Государь замолчал и снова обвел взором всех присутствующих. Он заметил гнев, сверкавший во взорах государыни, радость, переполнявшую лучистые глаза Лопухиной, растерянность, смущение одних придворных и торжество других. Он заметил также, что недовольных, смущенных, растерянных лиц было гораздо больше, чем радостных и торжествующих, и нахмурился.
Неизвестно, чем кончилась бы эта сцена, если бы внимание всех не было отвлечено в этот момент появившимися в зале новыми лицами.
Это был Кутайсов, который почтительно вел под руку старика Суворова.
Увидав последнего, государь просветлел и ласково улыбнулся старому герою. Но Суворов взглянул на него с такой угрюмостью и недоброжелательством, что Павел Петрович даже вздрогнул, и его недовольное лицо нахмурилось еще больше.
Все, затаив дыхание, ожидали самой бурной сцены. Не говоря уже о том, что Суворов осмеливался так непочтительно глядеть на государя, старый фельдмаршал позволил себе явиться на парадный вечер не в блестящем мундире, а в каком-то старом, весьма заплатанном и не менее замасленном одеянии.
Но каково же было удивление присутствующих, когда лицо государя снова просветлело.
Павел Петрович сошел с возвышения, быстрыми шагами подошел к старику и сказал, протягивая руку с самой очаровательной улыбкой:
— Бесконечно рад видеть вас снова у себя, фельдмаршал Суворов!
— Так-то оно так, — ворчливо ответил Суворов, — а только жалко, зачем это вашему величеству понадобилось тревожить меня поздно вечером. Ведь всем известно, что я ложусь спать вместе с курами, так как встаю в два часа, а тут вдруг является фельдъегерь, сажает меня в тележку и мчит в Петербург. Фу ты, Господи!

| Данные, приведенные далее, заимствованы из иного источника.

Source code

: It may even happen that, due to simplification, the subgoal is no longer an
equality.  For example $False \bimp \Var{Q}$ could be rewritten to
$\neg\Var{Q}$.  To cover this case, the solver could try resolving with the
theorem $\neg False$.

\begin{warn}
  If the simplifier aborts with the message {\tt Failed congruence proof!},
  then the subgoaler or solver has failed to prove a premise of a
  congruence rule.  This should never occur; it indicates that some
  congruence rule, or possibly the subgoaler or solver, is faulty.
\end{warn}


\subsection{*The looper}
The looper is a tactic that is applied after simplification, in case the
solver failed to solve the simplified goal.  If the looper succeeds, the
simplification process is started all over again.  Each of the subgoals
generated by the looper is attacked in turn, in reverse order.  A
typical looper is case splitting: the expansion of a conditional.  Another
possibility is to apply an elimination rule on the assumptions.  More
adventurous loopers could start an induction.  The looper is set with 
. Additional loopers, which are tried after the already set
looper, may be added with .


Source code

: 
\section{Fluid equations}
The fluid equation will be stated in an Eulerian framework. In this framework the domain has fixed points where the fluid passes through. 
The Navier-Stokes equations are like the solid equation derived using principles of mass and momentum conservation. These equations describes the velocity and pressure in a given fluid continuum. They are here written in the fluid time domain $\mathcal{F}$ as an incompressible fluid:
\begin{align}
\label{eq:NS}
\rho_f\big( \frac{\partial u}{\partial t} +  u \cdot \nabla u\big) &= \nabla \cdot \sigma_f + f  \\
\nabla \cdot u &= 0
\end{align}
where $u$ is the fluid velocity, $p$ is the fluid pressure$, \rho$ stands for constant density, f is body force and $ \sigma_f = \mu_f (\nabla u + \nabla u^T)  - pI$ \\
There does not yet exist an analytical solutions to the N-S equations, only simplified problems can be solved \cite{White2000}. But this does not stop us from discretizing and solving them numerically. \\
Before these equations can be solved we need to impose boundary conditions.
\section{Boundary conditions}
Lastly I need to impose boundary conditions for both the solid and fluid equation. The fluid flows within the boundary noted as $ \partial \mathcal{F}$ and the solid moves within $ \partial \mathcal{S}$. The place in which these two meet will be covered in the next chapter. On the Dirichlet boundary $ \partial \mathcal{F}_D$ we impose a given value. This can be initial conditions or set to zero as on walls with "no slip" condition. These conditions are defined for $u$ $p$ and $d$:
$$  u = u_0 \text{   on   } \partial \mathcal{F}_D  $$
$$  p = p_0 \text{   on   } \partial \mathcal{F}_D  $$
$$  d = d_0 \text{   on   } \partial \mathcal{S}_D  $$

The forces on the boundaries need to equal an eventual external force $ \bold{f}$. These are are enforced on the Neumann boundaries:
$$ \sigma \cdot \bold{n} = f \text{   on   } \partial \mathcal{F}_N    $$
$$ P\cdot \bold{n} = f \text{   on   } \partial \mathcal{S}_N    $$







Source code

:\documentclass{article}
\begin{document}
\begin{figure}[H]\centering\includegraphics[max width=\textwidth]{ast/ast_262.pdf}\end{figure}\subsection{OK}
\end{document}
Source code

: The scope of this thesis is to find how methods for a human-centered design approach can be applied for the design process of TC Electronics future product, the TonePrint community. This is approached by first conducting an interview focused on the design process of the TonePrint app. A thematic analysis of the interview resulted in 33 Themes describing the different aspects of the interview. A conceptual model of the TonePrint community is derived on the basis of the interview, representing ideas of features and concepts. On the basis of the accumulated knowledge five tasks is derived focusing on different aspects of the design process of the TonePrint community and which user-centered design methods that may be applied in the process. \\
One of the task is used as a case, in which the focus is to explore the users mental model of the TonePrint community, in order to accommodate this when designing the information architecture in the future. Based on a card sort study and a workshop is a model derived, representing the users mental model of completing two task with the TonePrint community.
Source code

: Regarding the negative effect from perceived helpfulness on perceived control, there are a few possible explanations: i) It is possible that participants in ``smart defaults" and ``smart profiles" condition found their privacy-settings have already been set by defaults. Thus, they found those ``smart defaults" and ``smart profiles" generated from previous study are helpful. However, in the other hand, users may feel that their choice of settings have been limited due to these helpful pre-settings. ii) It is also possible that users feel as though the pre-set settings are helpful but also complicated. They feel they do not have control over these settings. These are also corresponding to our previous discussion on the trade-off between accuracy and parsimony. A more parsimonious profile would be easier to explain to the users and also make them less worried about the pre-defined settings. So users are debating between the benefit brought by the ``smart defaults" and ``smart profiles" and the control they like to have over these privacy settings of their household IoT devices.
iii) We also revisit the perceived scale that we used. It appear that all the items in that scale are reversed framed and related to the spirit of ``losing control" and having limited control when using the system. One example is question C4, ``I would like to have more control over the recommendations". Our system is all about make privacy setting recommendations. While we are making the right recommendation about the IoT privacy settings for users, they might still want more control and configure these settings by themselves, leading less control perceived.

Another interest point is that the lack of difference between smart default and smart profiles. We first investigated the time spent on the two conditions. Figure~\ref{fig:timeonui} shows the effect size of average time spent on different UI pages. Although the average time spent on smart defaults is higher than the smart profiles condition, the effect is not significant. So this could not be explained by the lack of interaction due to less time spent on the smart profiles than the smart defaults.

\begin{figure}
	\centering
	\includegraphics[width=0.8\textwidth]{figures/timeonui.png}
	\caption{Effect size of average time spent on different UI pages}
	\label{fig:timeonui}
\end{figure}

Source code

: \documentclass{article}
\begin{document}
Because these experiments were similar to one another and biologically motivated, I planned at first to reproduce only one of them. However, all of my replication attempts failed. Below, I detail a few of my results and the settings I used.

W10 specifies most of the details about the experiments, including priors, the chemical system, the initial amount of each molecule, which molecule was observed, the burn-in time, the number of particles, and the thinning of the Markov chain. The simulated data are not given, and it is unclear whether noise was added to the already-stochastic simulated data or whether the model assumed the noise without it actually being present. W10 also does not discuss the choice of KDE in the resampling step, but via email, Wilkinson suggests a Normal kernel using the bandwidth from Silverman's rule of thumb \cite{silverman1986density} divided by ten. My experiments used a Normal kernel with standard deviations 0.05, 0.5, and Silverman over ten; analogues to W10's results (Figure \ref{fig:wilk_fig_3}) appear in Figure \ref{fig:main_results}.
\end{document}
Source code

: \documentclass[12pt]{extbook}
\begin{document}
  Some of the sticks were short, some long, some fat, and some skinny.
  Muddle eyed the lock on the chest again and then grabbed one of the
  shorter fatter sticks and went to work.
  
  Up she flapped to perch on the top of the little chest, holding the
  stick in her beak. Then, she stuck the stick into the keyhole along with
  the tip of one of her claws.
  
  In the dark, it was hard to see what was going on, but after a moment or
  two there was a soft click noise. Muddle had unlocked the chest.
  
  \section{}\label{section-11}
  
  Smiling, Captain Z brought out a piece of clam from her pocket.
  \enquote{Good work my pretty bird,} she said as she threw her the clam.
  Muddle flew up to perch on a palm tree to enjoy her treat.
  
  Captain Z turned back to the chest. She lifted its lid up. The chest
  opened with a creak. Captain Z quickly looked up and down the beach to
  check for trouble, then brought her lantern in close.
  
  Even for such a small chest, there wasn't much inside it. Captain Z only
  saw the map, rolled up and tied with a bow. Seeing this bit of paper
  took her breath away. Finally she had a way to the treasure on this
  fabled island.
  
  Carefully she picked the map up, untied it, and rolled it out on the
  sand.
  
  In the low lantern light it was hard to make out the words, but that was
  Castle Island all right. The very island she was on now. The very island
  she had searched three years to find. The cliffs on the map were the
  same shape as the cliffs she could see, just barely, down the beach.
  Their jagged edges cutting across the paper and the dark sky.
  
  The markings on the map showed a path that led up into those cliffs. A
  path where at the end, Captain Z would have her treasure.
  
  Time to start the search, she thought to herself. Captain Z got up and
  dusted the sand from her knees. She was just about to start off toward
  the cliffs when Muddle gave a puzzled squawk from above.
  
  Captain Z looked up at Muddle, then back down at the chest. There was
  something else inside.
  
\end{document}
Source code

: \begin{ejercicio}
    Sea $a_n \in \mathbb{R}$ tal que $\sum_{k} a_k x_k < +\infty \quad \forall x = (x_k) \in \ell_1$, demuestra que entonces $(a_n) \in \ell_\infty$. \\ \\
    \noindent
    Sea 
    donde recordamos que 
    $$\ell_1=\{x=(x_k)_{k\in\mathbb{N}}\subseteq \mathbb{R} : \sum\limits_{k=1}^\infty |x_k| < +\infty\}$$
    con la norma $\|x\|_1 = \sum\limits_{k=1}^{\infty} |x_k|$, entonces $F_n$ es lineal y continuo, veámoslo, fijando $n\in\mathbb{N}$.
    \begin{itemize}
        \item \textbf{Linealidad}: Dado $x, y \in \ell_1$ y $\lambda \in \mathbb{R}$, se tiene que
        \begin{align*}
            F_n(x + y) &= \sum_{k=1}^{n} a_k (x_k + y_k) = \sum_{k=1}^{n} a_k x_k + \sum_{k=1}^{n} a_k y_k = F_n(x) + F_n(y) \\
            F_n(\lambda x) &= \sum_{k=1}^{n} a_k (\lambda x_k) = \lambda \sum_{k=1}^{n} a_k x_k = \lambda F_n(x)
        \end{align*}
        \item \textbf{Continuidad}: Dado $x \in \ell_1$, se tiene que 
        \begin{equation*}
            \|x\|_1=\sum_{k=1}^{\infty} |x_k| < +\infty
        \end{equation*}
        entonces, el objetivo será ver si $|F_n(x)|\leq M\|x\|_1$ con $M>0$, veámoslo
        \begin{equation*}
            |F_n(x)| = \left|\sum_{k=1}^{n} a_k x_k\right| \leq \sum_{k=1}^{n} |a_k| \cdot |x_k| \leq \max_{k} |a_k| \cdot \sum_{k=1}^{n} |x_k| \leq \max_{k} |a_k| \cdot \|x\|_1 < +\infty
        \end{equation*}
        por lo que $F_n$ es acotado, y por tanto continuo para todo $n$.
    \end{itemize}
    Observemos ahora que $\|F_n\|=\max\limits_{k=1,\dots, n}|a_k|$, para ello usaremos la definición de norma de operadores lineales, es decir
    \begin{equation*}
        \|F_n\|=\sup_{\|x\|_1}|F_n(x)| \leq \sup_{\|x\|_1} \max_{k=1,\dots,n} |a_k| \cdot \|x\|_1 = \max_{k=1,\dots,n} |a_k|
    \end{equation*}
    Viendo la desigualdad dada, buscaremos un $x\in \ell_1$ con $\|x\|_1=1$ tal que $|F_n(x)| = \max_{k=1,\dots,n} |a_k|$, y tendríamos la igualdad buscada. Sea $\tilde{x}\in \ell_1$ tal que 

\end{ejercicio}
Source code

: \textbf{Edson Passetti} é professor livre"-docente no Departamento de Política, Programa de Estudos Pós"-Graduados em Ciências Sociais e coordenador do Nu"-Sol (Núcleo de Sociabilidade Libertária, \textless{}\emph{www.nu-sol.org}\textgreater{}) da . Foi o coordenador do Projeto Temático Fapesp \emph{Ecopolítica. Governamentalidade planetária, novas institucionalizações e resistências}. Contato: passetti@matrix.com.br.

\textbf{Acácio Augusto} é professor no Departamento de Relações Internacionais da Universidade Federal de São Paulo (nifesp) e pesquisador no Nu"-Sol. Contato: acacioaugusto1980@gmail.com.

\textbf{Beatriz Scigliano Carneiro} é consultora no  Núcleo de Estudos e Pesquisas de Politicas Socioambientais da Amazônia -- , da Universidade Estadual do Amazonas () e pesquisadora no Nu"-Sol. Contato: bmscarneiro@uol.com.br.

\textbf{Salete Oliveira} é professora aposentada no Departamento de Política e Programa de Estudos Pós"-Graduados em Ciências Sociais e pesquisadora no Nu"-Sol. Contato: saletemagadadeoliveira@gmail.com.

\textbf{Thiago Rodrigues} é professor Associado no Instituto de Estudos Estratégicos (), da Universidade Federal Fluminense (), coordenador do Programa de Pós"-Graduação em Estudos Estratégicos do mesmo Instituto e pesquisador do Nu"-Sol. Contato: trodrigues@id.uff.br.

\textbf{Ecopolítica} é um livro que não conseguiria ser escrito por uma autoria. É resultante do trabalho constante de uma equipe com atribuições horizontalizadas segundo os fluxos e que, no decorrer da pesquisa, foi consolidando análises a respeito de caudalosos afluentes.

Думал отдохнуть хоть тут, а меня ночью вдруг во дворец требуют… Положим, я мог бы самым спокойным образом оставаться в постели, потому что вашему величеству угодно было так обойтись со стариком, что ему никакой царь не нужен и не страшен… Ну да как-никак, а я — слишком русский человек, чтобы пользоваться преимуществами своего старческого положения. Вот я и пришел… Только простите за наряд, ваше величество! Сам знаю, что эта куртка неказиста, но раз меня лишили команды, так и этот мундир чересчур роскошен!
— Господи боже мой! — воскликнул в ответ государь. — Да неужели вы считали, что мы разошлись с вами навсегда? Правда, я лишил вас командования, но потому, что вы действительно вели себя не очень-то хорошо по отношению ко мне. Но это все — мелкие ссоры, наши частные дрязги, которые не могли помешать мне оставаться русским царем, а вам — фельдмаршалом Суворовым, жемчужиной русского народа. Не так ли? Ведь вы — все еще Суворов, которым может по справедливости гордиться каждый русский?